Late last year, Jennet was transformed into a much larger organization called “Sharia Jamaat,” using the Arabic word for community (Kavkazcenter.com, January 2; Kavkazky Uzel, January 14). On December 27 and 30, the rebels assassinated two police colonels in Makhachkala . One of them was the warden of the local prison camp and the other headed the Operations Department of Dagestan’s Ministry of Interior Affairs (yufo.ru). Sharia published a statement on the Kavkazcenter website on January 2 proclaiming that the organization had killed FSB and police officers for their “lawless actions against Muslims in Dagestan .” The statement blamed “Russian death squads” for the kidnapping and murder of civilians in the Republic” (Kavkazcenter, January 2).

The authorities in Dagestan started a counteroffensive by conducting massive mopping-up operations in the cities of Makhachkala and Khasavurt, where several policemen had also been killed in late December (Radio Liberty, January 1). Officials in the Ministry of Interior Affairs said that the sweep was needed because of the deteriorating situation in the region (grani.ru, January 8). On January 16, special forces started to comb parts of Makhachkala for Islamists. In the town of Kaspyisk , police encountered heavy resistance. Rebels killed special task force commander Arzulum Ilyasov and two officers. A rebel known as Magomed Akaev also died in the skirmish (RIA-Novosti, January 15).

In Makhachkala , the security forces encircled the Separatny district, which is considered a good hiding place for criminals and militants because it is en route to the mountains. According to different versions of events, the police either surrounded a house full of gunmen or confronted the group in the street. Official accounts counted five militants, but witnesses told a correspondent from Gazeta newspaper that they had seen only two of them who ran into a house. The police then immediately surrounded the house (Gazeta, January 16). The fighting lasted for 17 hours (5 am- 10 pm) and stopped only when a tank smashed the remains of the burned and gutted house.

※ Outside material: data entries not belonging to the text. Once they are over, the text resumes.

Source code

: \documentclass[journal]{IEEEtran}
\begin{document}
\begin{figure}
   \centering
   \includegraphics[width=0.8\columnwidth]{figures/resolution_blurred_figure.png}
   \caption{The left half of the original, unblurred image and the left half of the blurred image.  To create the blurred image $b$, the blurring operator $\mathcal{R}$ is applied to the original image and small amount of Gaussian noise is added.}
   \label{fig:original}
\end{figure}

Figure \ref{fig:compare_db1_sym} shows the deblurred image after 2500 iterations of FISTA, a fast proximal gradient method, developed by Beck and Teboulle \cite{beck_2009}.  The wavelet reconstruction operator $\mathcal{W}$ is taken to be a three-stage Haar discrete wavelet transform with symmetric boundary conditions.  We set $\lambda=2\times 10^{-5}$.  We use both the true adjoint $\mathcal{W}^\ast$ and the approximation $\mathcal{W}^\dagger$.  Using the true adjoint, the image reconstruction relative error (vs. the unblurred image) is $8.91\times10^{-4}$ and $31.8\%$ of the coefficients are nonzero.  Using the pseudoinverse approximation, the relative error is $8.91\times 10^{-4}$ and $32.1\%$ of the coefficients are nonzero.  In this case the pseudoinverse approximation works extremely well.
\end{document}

Despite the congratulatory statements by Dagestani security officials, middle-ranking officers called the operations in Makhachkala and Kaspyisk “absolute failure.” “We lost too many well-trained people,” one of the special unit officers told the Yufo agency (yufo.ru, January 17). It is also not quite clear whether Maksharipov was killed in the raid; gazeta.ru and Kavkazky Uzel sources reported that he was not among the fatalities (January 18).

However, even if security forces could manage to destroy the Jennet and Sharia Jamaat groups, they were not the only Islamic militants in Dagestan . The squads of Rabbani Khalilov, hiding in the mountains of Chechnya , are ready to move deep into Dagestan . They may be on the march already. Yesterday, on January 18, it was reported that two policemen had been killed overnight at the checkpoint on the Chechnya-Dagestan border.